沿革
当山は、山号を徳栄山と称す。
これは、徳川家が栄えるようにとの願いでつけられたものである。
徳川家発祥の地は三州岡崎(現在の愛知県岡崎市)である。岡崎の近郊に法華宗の海雲山長福寺という古刹がある。長福寺の檀徒で徳川家に仕えた久世広宣、大久保忠勝、大久保康忠、大久保忠俊、阿部忠政等が元亀二年(1517)家康公が岡崎から遠州曳馬(現在の浜松市)への入城に際し、智存院日慶上人にお願いして駿府に創立された寺が当山である。
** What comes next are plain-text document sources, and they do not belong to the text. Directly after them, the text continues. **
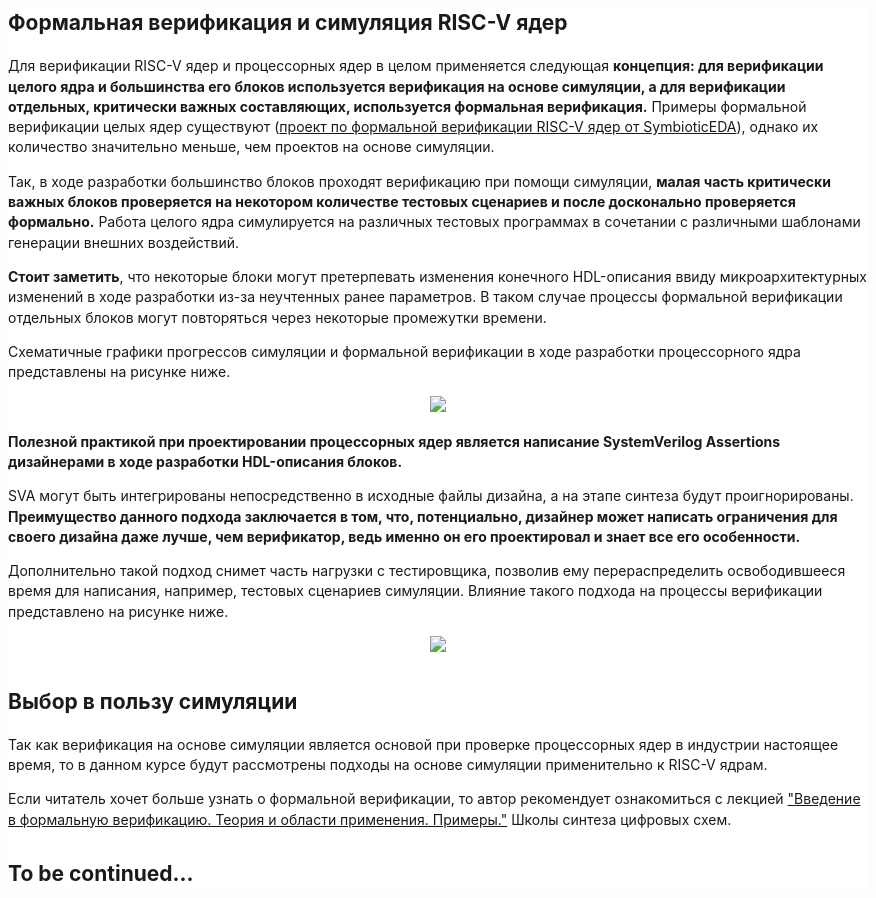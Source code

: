 ## Формальная верификация и симуляция RISC-V ядер

Для верификации RISC-V ядер и процессорных ядер в целом применяется следующая **концепция: для верификации целого ядра и большинства его блоков используется верификация на основе симуляции, а для верификации отдельных, критически важных составляющих, используется формальная верификация.** Примеры формальной верификации целых ядер существуют ([проект по формальной верификации RISC-V ядер от SymbioticEDA](https://github.com/SymbioticEDA/riscv-formal/tree/master/cores)), однако их количество значительно меньше, чем проектов на основе симуляции.

Так, в ходе разработки большинство блоков проходят верификацию при помощи симуляции, **малая часть критически важных блоков проверяется на некотором количестве тестовых сценариев и после досконально проверяется формально.** Работа целого ядра симулируется на различных тестовых программах в сочетании с различными шаблонами генерации внешних воздействий.

**Стоит заметить**, что некоторые блоки могут претерпевать изменения конечного HDL-описания ввиду микроархитектурных изменений в ходе разработки из-за неучтенных ранее параметров. В таком случае процессы формальной верификации отдельных блоков могут повторяться через некоторые промежутки времени.

Схематичные графики прогрессов симуляции и формальной верификации в ходе разработки процессорного ядра представлены на рисунке ниже.

<p align="center">
  <img src="../doc/pic/verif_flow_2.png" width=700></img>
</p>

**Полезной практикой при проектировании процессорных ядер является написание SystemVerilog Assertions дизайнерами в ходе разработки HDL-описания блоков.**

SVA могут быть интегрированы непосредственно в исходные файлы дизайна, а на этапе синтеза будут проигнорированы. **Преимущество данного подхода заключается в том, что, потенциально, дизайнер может написать ограничения для своего дизайна даже лучше, чем верификатор, ведь именно он его проектировал и знает все его особенности.**

Дополнительно такой подход снимет часть нагрузки с тестировщика, позволив ему перераспределить освободившееся время для написания, например, тестовых сценариев симуляции. Влияние такого подхода на процессы верификации представлено на рисунке ниже.

<p align="center">
  <img src="../doc/pic/verif_flow_3.png" width=700></img>
</p>

## Выбор в пользу симуляции

Так как верификация на основе симуляции является основой при проверке процессорных ядер в индустрии настоящее время, то в данном курсе будут рассмотрены подходы на основе симуляции применительно к RISC-V ядрам.

Если читатель хочет больше узнать о формальной верификации, то автор рекомендует ознакомиться с лекцией ["Введение в формальную верификацию. Теория и области применения. Примеры."](https://www.youtube.com/watch?v=URM5IoQsyk8&t=7127s) Школы синтеза цифровых схем.

## To be continued...
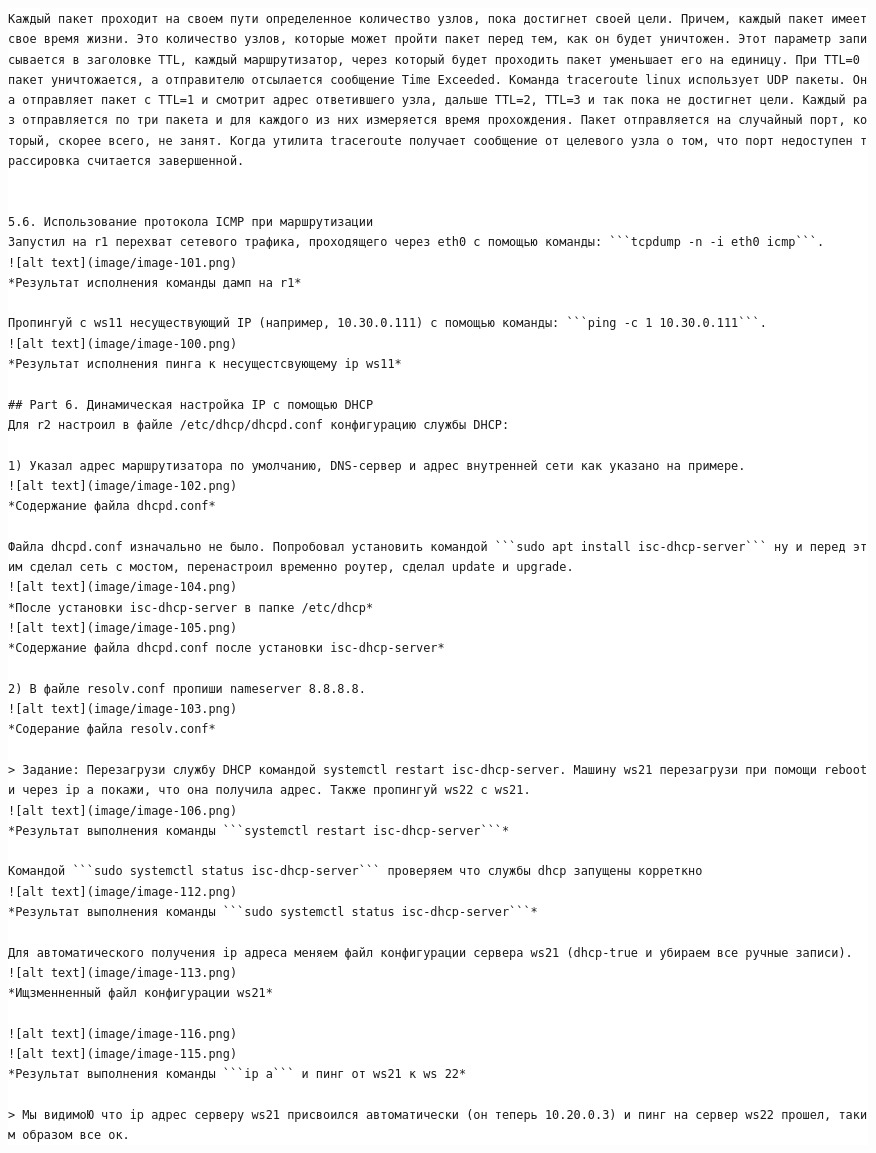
 ```   
Каждый пакет проходит на своем пути определенное количество узлов, пока достигнет своей цели. Причем, каждый пакет имеет свое время жизни. Это количество узлов, которые может пройти пакет перед тем, как он будет уничтожен. Этот параметр записывается в заголовке TTL, каждый маршрутизатор, через который будет проходить пакет уменьшает его на единицу. При TTL=0 пакет уничтожается, а отправителю отсылается сообщение Time Exceeded. Команда traceroute linux использует UDP пакеты. Она отправляет пакет с TTL=1 и смотрит адрес ответившего узла, дальше TTL=2, TTL=3 и так пока не достигнет цели. Каждый раз отправляется по три пакета и для каждого из них измеряется время прохождения. Пакет отправляется на случайный порт, который, скорее всего, не занят. Когда утилита traceroute получает сообщение от целевого узла о том, что порт недоступен трассировка считается завершенной.  


5.6. Использование протокола ICMP при маршрутизации  
Запустил на r1 перехват сетевого трафика, проходящего через eth0 с помощью команды: ```tcpdump -n -i eth0 icmp```.  
![alt text](image/image-101.png)  
*Результат исполнения команды дамп на r1*

Пропингуй с ws11 несуществующий IP (например, 10.30.0.111) с помощью команды: ```ping -c 1 10.30.0.111```.  
![alt text](image/image-100.png)  
*Результат исполнения пинга к несущестсвующему ip ws11*

## Part 6. Динамическая настройка IP с помощью DHCP  
Для r2 настроил в файле /etc/dhcp/dhcpd.conf конфигурацию службы DHCP:

1) Указал адрес маршрутизатора по умолчанию, DNS-сервер и адрес внутренней сети как указано на примере.  
![alt text](image/image-102.png)  
*Содержание файла dhcpd.conf*  

Файла dhcpd.conf изначально не было. Попробовал установить командой ```sudo apt install isc-dhcp-server``` ну и перед этим сделал сеть с мостом, перенастроил временно роутер, сделал update и upgrade.  
![alt text](image/image-104.png)  
*После установки isc-dhcp-server в папке /etc/dhcp*  
![alt text](image/image-105.png)  
*Содержание файла dhcpd.conf после установки isc-dhcp-server*  

2) В файле resolv.conf пропиши nameserver 8.8.8.8.  
![alt text](image/image-103.png)  
*Содерание файла resolv.conf*  

> Задание: Перезагрузи службу DHCP командой systemctl restart isc-dhcp-server. Машину ws21 перезагрузи при помощи reboot и через ip a покажи, что она получила адрес. Также пропингуй ws22 с ws21.  
![alt text](image/image-106.png)  
*Результат выполнения команды ```systemctl restart isc-dhcp-server```*  

Командой ```sudo systemctl status isc-dhcp-server``` проверяем что службы dhcp запущены корреткно  
![alt text](image/image-112.png)  
*Результат выполнения команды ```sudo systemctl status isc-dhcp-server```*  

Для автоматического получения ip адреса меняем файл конфигурации сервера ws21 (dhcp-true и убираем все ручные записи).  
![alt text](image/image-113.png)  
*Ищзменненный файл конфигурации ws21*  

![alt text](image/image-116.png)  
![alt text](image/image-115.png)  
*Результат выполнения команды ```ip a``` и пинг от ws21 к ws 22*  

> Мы видимоЮ что ip адрес серверу ws21 присвоился автоматически (он теперь 10.20.0.3) и пинг на сервер ws22 прошел, таким образом все ок.   

```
天正十八年(1590)家康公が関東奉行として江戸入城に際して、当山も久世家、大久保家等と共に江戸へ移転した。当初は江戸城清水御門内の礫川町へ移建されたが、城域拡張に伴い飯田町、牛込御門内、小石川へと移動させられている。
二代目以降の住職もまた学徳高く前記久世、大久保、阿部等幕臣の帰依を得てその外護により伽藍も整備されたが、寛永十三年(1636)出火のため全焼した。その後、久世大和守広之の尽力により本郷丸山に替地をうけ、約六〇〇〇坪の境内に九間四面の本堂や千仏堂、客殿、書院、庫裡、鐘楼、山門等完備し、塔頭寺院も十二と七堂伽藍の整った大寺院として復興した。
しかるに僅か数年後の明暦三年(1657)正月十八日に明暦の大火によって悉く焼失した。しかし大火から三年後に客殿、庫裏を六年後には本堂を復興した。そして寛文七年(1667)には幕府から日蓮門下勝劣派の触頭に任ぜられた。以後明治四一年(1908)に現在の巣鴨へ移転するまで本郷丸山にあった。
現在も文京区本郷五丁目付近に『本妙寺坂』なる地名が残されている。